Exercise goal:
Copy nothing but the text: repeat each entry exactly and drop the images.

Data provided:
§

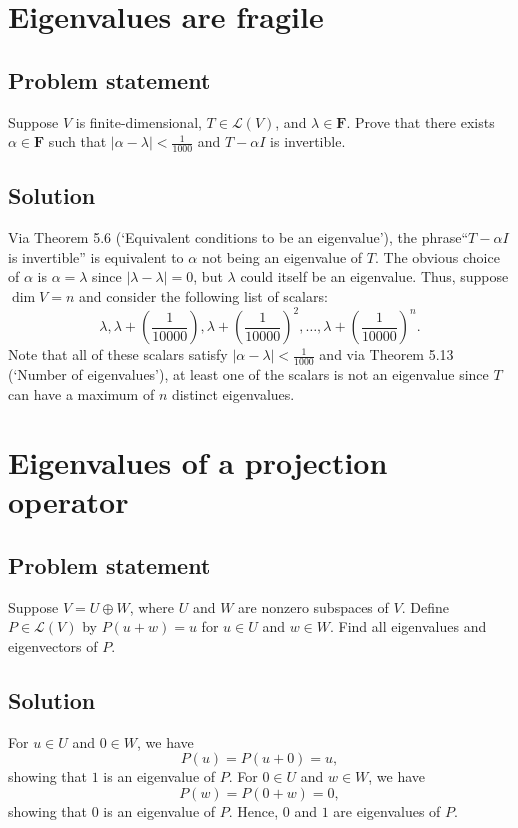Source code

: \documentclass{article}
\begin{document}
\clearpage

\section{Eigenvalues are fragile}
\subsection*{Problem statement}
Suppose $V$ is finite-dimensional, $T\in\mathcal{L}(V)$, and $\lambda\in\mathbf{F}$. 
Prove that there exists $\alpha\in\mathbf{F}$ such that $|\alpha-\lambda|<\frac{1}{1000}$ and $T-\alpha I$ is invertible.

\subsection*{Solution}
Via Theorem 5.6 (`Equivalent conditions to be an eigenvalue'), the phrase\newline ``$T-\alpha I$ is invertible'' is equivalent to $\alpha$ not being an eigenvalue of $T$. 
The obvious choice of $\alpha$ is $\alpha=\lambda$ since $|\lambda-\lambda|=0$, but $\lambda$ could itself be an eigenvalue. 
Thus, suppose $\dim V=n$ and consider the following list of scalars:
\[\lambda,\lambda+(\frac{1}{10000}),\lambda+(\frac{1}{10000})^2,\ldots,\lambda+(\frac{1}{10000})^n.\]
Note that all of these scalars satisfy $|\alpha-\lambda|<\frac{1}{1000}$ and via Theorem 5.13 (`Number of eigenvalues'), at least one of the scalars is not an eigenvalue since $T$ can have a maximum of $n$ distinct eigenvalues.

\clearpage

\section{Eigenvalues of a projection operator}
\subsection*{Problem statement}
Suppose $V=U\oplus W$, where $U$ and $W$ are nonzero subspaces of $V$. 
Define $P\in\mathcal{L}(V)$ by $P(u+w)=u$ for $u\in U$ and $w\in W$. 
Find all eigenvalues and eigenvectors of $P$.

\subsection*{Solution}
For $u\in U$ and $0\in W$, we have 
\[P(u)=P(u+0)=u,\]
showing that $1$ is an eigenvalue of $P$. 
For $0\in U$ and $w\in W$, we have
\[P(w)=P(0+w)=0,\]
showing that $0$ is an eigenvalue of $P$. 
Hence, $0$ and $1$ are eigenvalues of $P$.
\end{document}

§

Result for this exercise:
Source code

: \documentclass{article}
\begin{document}
\clearpage

\section{Eigenvalues are fragile}
\subsection*{Problem statement}
Suppose $V$ is finite-dimensional, $T\in\mathcal{L}(V)$, and $\lambda\in\mathbf{F}$. 
Prove that there exists $\alpha\in\mathbf{F}$ such that $|\alpha-\lambda|<\frac{1}{1000}$ and $T-\alpha I$ is invertible.

\subsection*{Solution}
Via Theorem 5.6 (`Equivalent conditions to be an eigenvalue'), the phrase\newline ``$T-\alpha I$ is invertible'' is equivalent to $\alpha$ not being an eigenvalue of $T$. 
The obvious choice of $\alpha$ is $\alpha=\lambda$ since $|\lambda-\lambda|=0$, but $\lambda$ could itself be an eigenvalue. 
Thus, suppose $\dim V=n$ and consider the following list of scalars:
\[\lambda,\lambda+(\frac{1}{10000}),\lambda+(\frac{1}{10000})^2,\ldots,\lambda+(\frac{1}{10000})^n.\]
Note that all of these scalars satisfy $|\alpha-\lambda|<\frac{1}{1000}$ and via Theorem 5.13 (`Number of eigenvalues'), at least one of the scalars is not an eigenvalue since $T$ can have a maximum of $n$ distinct eigenvalues.

\clearpage

\section{Eigenvalues of a projection operator}
\subsection*{Problem statement}
Suppose $V=U\oplus W$, where $U$ and $W$ are nonzero subspaces of $V$. 
Define $P\in\mathcal{L}(V)$ by $P(u+w)=u$ for $u\in U$ and $w\in W$. 
Find all eigenvalues and eigenvectors of $P$.

\subsection*{Solution}
For $u\in U$ and $0\in W$, we have 
\[P(u)=P(u+0)=u,\]
showing that $1$ is an eigenvalue of $P$. 
For $0\in U$ and $w\in W$, we have
\[P(w)=P(0+w)=0,\]
showing that $0$ is an eigenvalue of $P$. 
Hence, $0$ and $1$ are eigenvalues of $P$.
\end{document}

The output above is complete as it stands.